Input data =>
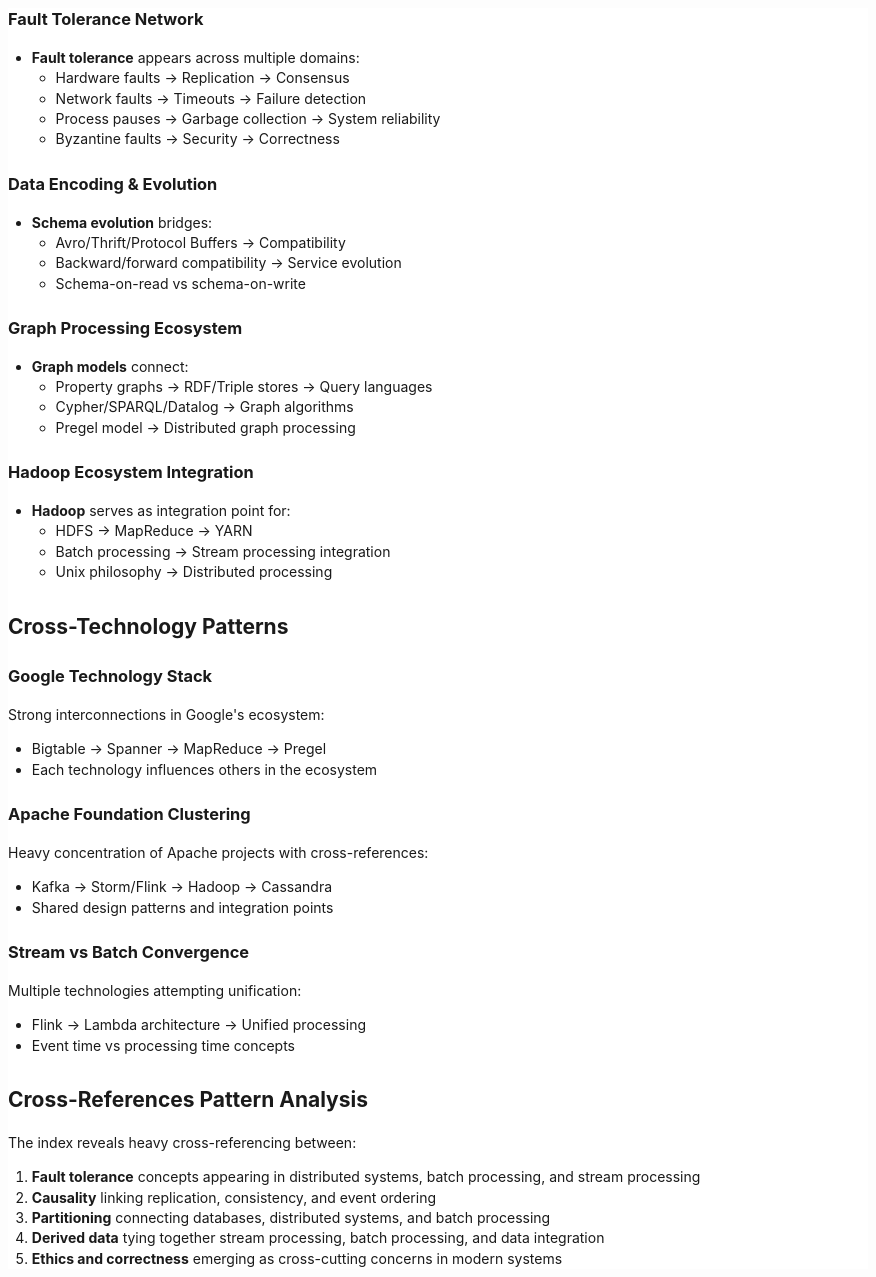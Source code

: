 ### **Fault Tolerance Network**
- **Fault tolerance** appears across multiple domains:
  - Hardware faults → Replication → Consensus
  - Network faults → Timeouts → Failure detection
  - Process pauses → Garbage collection → System reliability
  - Byzantine faults → Security → Correctness

### **Data Encoding & Evolution**
- **Schema evolution** bridges:
  - Avro/Thrift/Protocol Buffers → Compatibility
  - Backward/forward compatibility → Service evolution
  - Schema-on-read vs schema-on-write

### **Graph Processing Ecosystem** 
- **Graph models** connect:
  - Property graphs → RDF/Triple stores → Query languages
  - Cypher/SPARQL/Datalog → Graph algorithms
  - Pregel model → Distributed graph processing

### **Hadoop Ecosystem Integration**
- **Hadoop** serves as integration point for:
  - HDFS → MapReduce → YARN
  - Batch processing → Stream processing integration
  - Unix philosophy → Distributed processing

## Cross-Technology Patterns

### **Google Technology Stack**
Strong interconnections in Google's ecosystem:
- Bigtable → Spanner → MapReduce → Pregel
- Each technology influences others in the ecosystem

### **Apache Foundation Clustering**
Heavy concentration of Apache projects with cross-references:
- Kafka → Storm/Flink → Hadoop → Cassandra
- Shared design patterns and integration points

### **Stream vs Batch Convergence**
Multiple technologies attempting unification:
- Flink → Lambda architecture → Unified processing
- Event time vs processing time concepts

## Cross-References Pattern Analysis

The index reveals heavy cross-referencing between:

1. **Fault tolerance** concepts appearing in distributed systems, batch processing, and stream processing
2. **Causality** linking replication, consistency, and event ordering
3. **Partitioning** connecting databases, distributed systems, and batch processing
4. **Derived data** tying together stream processing, batch processing, and data integration
5. **Ethics and correctness** emerging as cross-cutting concerns in modern systems
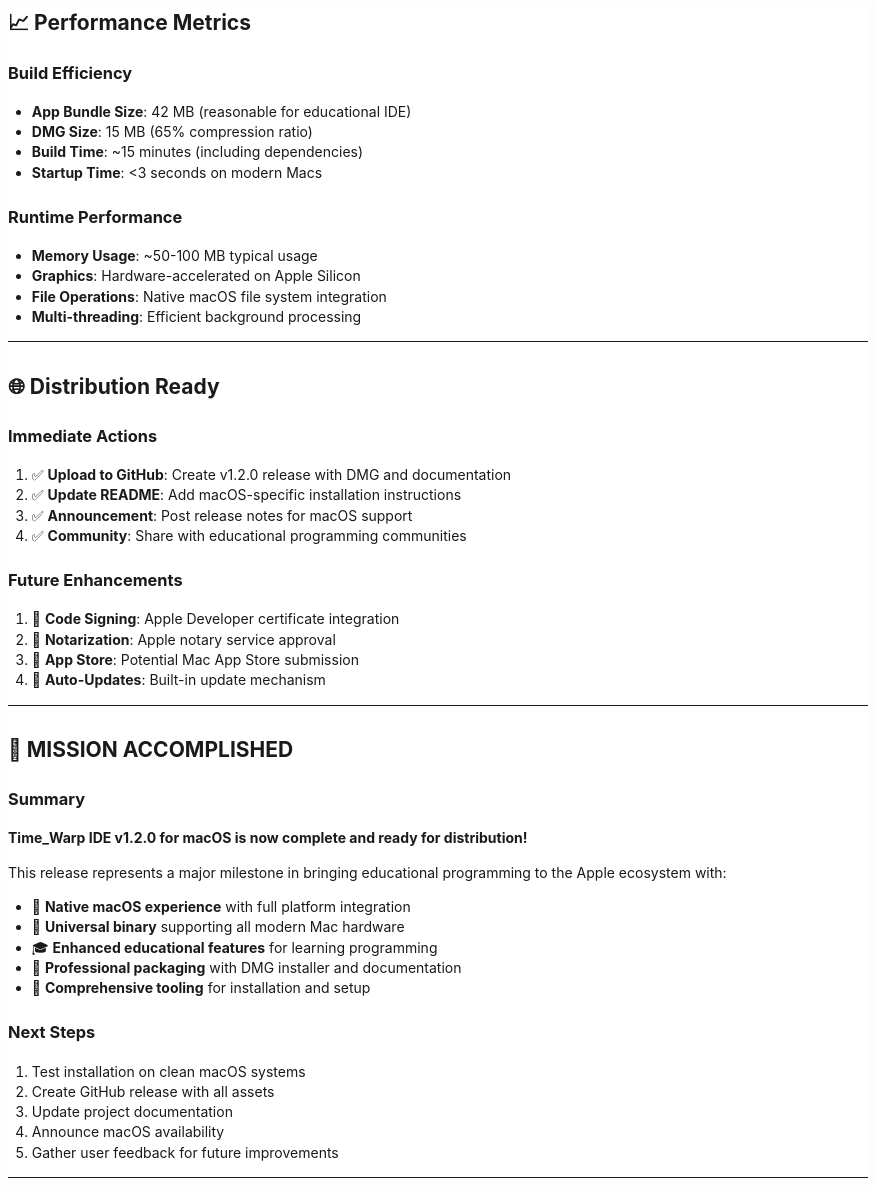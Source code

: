 
## 📈 **Performance Metrics**

### **Build Efficiency**
- **App Bundle Size**: 42 MB (reasonable for educational IDE)
- **DMG Size**: 15 MB (65% compression ratio) 
- **Build Time**: ~15 minutes (including dependencies)
- **Startup Time**: <3 seconds on modern Macs

### **Runtime Performance**
- **Memory Usage**: ~50-100 MB typical usage
- **Graphics**: Hardware-accelerated on Apple Silicon
- **File Operations**: Native macOS file system integration
- **Multi-threading**: Efficient background processing

---

## 🌐 **Distribution Ready**

### **Immediate Actions**
1. ✅ **Upload to GitHub**: Create v1.2.0 release with DMG and documentation
2. ✅ **Update README**: Add macOS-specific installation instructions  
3. ✅ **Announcement**: Post release notes for macOS support
4. ✅ **Community**: Share with educational programming communities

### **Future Enhancements**
1. 🔄 **Code Signing**: Apple Developer certificate integration
2. 🔄 **Notarization**: Apple notary service approval  
3. 🔄 **App Store**: Potential Mac App Store submission
4. 🔄 **Auto-Updates**: Built-in update mechanism

---

## 🎊 **MISSION ACCOMPLISHED**

### **Summary**
**Time_Warp IDE v1.2.0 for macOS is now complete and ready for distribution!** 

This release represents a major milestone in bringing educational programming to the Apple ecosystem with:

- 🍎 **Native macOS experience** with full platform integration
- 🚀 **Universal binary** supporting all modern Mac hardware  
- 🎓 **Enhanced educational features** for learning programming
- 📱 **Professional packaging** with DMG installer and documentation
- 🔧 **Comprehensive tooling** for installation and setup

### **Next Steps**
1. Test installation on clean macOS systems
2. Create GitHub release with all assets
3. Update project documentation 
4. Announce macOS availability
5. Gather user feedback for future improvements

---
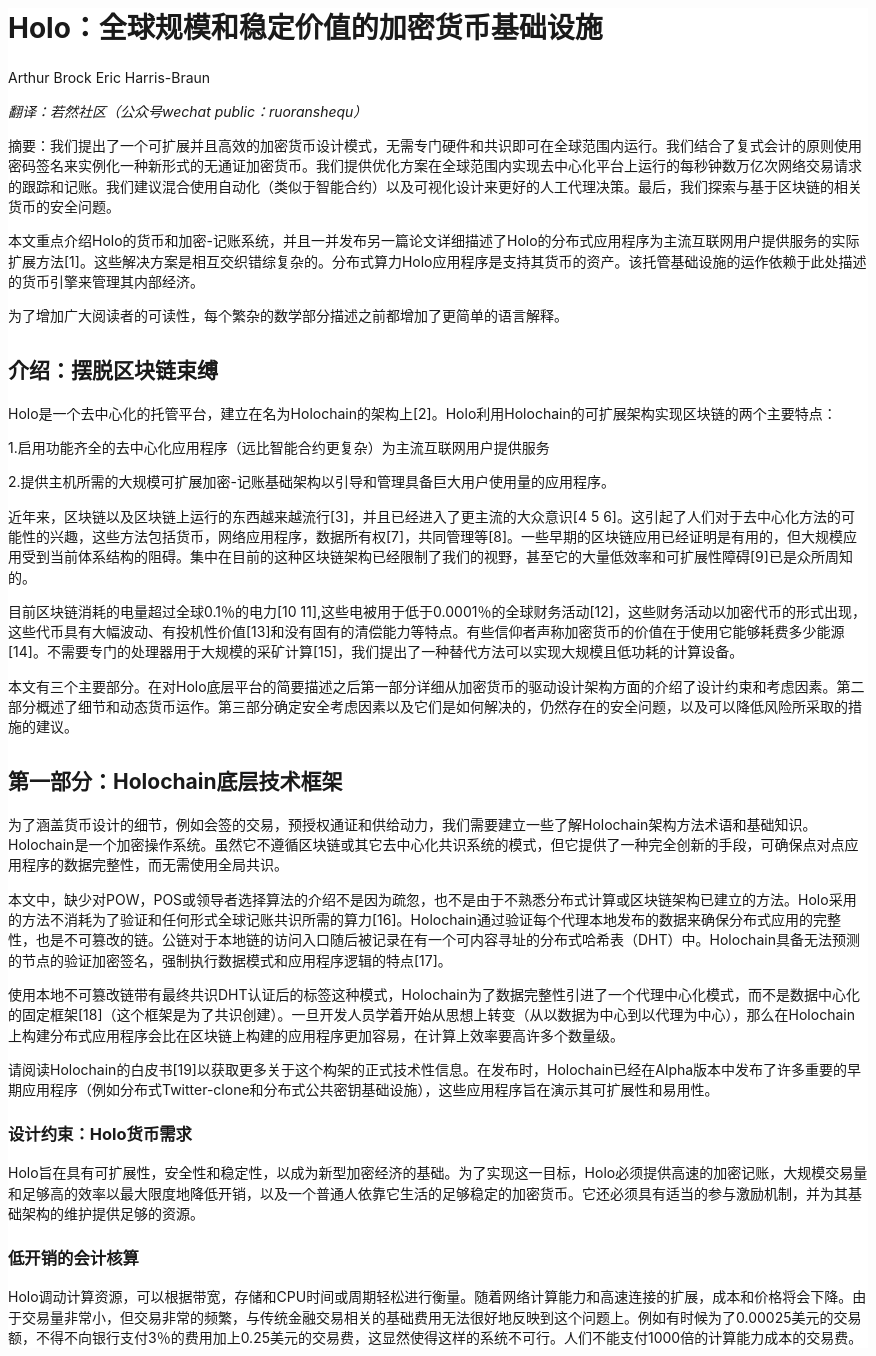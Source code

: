 # Holo：全球规模和稳定价值的加密货币基础设施
Arthur Brock     Eric Harris-Braun

_翻译：若然社区（公众号wechat public：ruoranshequ）_

摘要：我们提出了一个可扩展并且高效的加密货币设计模式，无需专门硬件和共识即可在全球范围内运行。我们结合了复式会计的原则使用密码签名来实例化一种新形式的无通证加密货币。我们提供优化方案在全球范围内实现去中心化平台上运行的每秒钟数万亿次网络交易请求的跟踪和记账。我们建议混合使用自动化（类似于智能合约）以及可视化设计来更好的人工代理决策。最后，我们探索与基于区块链的相关货币的安全问题。

本文重点介绍Holo的货币和加密-记账系统，并且一并发布另一篇论文详细描述了Holo的分布式应用程序为主流互联网用户提供服务的实际扩展方法[1]。这些解决方案是相互交织错综复杂的。分布式算力Holo应用程序是支持其货币的资产。该托管基础设施的运作依赖于此处描述的货币引擎来管理其内部经济。

为了增加广大阅读者的可读性，每个繁杂的数学部分描述之前都增加了更简单的语言解释。

## 介绍：摆脱区块链束缚

Holo是一个去中心化的托管平台，建立在名为Holochain的架构上[2]。Holo利用Holochain的可扩展架构实现区块链的两个主要特点：

1.启用功能齐全的去中心化应用程序（远比智能合约更复杂）为主流互联网用户提供服务

2.提供主机所需的大规模可扩展加密-记账基础架构以引导和管理具备巨大用户使用量的应用程序。

近年来，区块链以及区块链上运行的东西越来越流行[3]，并且已经进入了更主流的大众意识[4 5 6]。这引起了人们对于去中心化方法的可能性的兴趣，这些方法包括货币，网络应用程序，数据所有权[7]，共同管理等[8]。一些早期的区块链应用已经证明是有用的，但大规模应用受到当前体系结构的阻碍。集中在目前的这种区块链架构已经限制了我们的视野，甚至它的大量低效率和可扩展性障碍[9]已是众所周知的。

目前区块链消耗的电量超过全球0.1％的电力[10 11],这些电被用于低于0.0001％的全球财务活动[12]，这些财务活动以加密代币的形式出现，这些代币具有大幅波动、有投机性价值[13]和没有固有的清偿能力等特点。有些信仰者声称加密货币的价值在于使用它能够耗费多少能源[14]。不需要专门的处理器用于大规模的采矿计算[15]，我们提出了一种替代方法可以实现大规模且低功耗的计算设备。

本文有三个主要部分。在对Holo底层平台的简要描述之后第一部分详细从加密货币的驱动设计架构方面的介绍了设计约束和考虑因素。第二部分概述了细节和动态货币运作。第三部分确定安全考虑因素以及它们是如何解决的，仍然存在的安全问题，以及可以降低风险所采取的措施的建议。

## 第一部分：Holochain底层技术框架

为了涵盖货币设计的细节，例如会签的交易，预授权通证和供给动力，我们需要建立一些了解Holochain架构方法术语和基础知识。 Holochain是一个加密操作系统。虽然它不遵循区块链或其它去中心化共识系统的模式，但它提供了一种完全创新的手段，可确保点对点应用程序的数据完整性，而无需使用全局共识。

本文中，缺少对POW，POS或领导者选择算法的介绍不是因为疏忽，也不是由于不熟悉分布式计算或区块链架构已建立的方法。Holo采用的方法不消耗为了验证和任何形式全球记账共识所需的算力[16]。Holochain通过验证每个代理本地发布的数据来确保分布式应用的完整性，也是不可篡改的链。公链对于本地链的访问入口随后被记录在有一个可内容寻址的分布式哈希表（DHT）中。Holochain具备无法预测的节点的验证加密签名，强制执行数据模式和应用程序逻辑的特点[17]。

使用本地不可篡改链带有最终共识DHT认证后的标签这种模式，Holochain为了数据完整性引进了一个代理中心化模式，而不是数据中心化的固定框架[18]（这个框架是为了共识创建）。一旦开发人员学着开始从思想上转变（从以数据为中心到以代理为中心），那么在Holochain上构建分布式应用程序会比在区块链上构建的应用程序更加容易，在计算上效率要高许多个数量级。

请阅读Holochain的白皮书[19]以获取更多关于这个构架的正式技术性信息。在发布时，Holochain已经在Alpha版本中发布了许多重要的早期应用程序（例如分布式Twitter-clone和分布式公共密钥基础设施），这些应用程序旨在演示其可扩展性和易用性。

### 设计约束：Holo货币需求

Holo旨在具有可扩展性，安全性和稳定性，以成为新型加密经济的基础。为了实现这一目标，Holo必须提供高速的加密记账，大规模交易量和足够高的效率以最大限度地降低开销，以及一个普通人依靠它生活的足够稳定的加密货币。它还必须具有适当的参与激励机制，并为其基础架构的维护提供足够的资源。

### 低开销的会计核算

Holo调动计算资源，可以根据带宽，存储和CPU时间或周期轻松进行衡量。随着网络计算能力和高速连接的扩展，成本和价格将会下降。由于交易量非常小，但交易非常的频繁，与传统金融交易相关的基础费用无法很好地反映到这个问题上。例如有时候为了0.00025美元的交易额，不得不向银行支付3％的费用加上0.25美元的交易费，这显然使得这样的系统不可行。人们不能支付1000倍的计算能力成本的交易费。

Work instruction => Retype the records above, but only those lines that fall between the line containing "为了增加广大阅读者的可读性，每个繁杂的数学部分描述之前都增加了更简单的语言解释。" and the line containing "2.提供主机所需的大规模可扩", with both of those lines included, exactly as written.

Completed exercise =>
为了增加广大阅读者的可读性，每个繁杂的数学部分描述之前都增加了更简单的语言解释。

## 介绍：摆脱区块链束缚

Holo是一个去中心化的托管平台，建立在名为Holochain的架构上[2]。Holo利用Holochain的可扩展架构实现区块链的两个主要特点：

1.启用功能齐全的去中心化应用程序（远比智能合约更复杂）为主流互联网用户提供服务

2.提供主机所需的大规模可扩展加密-记账基础架构以引导和管理具备巨大用户使用量的应用程序。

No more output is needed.